* To do: In the data below, find every line with the string "item" and pull it out.

[Exercise data]

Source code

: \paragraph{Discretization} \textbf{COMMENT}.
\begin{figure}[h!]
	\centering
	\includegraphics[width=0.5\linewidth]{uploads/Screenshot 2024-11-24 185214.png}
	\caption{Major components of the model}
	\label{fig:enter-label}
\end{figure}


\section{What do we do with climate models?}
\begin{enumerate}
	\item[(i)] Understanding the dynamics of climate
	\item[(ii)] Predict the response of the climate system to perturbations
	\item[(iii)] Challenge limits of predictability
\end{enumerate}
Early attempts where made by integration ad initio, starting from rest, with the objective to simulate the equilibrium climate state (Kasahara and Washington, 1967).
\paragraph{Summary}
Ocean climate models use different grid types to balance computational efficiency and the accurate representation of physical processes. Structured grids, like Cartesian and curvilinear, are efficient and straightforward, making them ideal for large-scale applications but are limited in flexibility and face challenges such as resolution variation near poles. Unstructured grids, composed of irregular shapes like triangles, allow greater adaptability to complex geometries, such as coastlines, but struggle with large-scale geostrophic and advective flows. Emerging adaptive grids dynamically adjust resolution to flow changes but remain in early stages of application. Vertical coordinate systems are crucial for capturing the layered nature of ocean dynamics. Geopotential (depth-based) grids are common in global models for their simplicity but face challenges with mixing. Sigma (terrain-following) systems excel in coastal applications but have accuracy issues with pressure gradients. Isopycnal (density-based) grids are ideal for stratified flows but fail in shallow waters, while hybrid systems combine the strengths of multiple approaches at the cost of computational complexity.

[/Exercise data]

* Reply to the exercise:
	\item[(i)] Understanding the dynamics of climate
	\item[(ii)] Predict the response of the climate system to perturbations
	\item[(iii)] Challenge limits of predictability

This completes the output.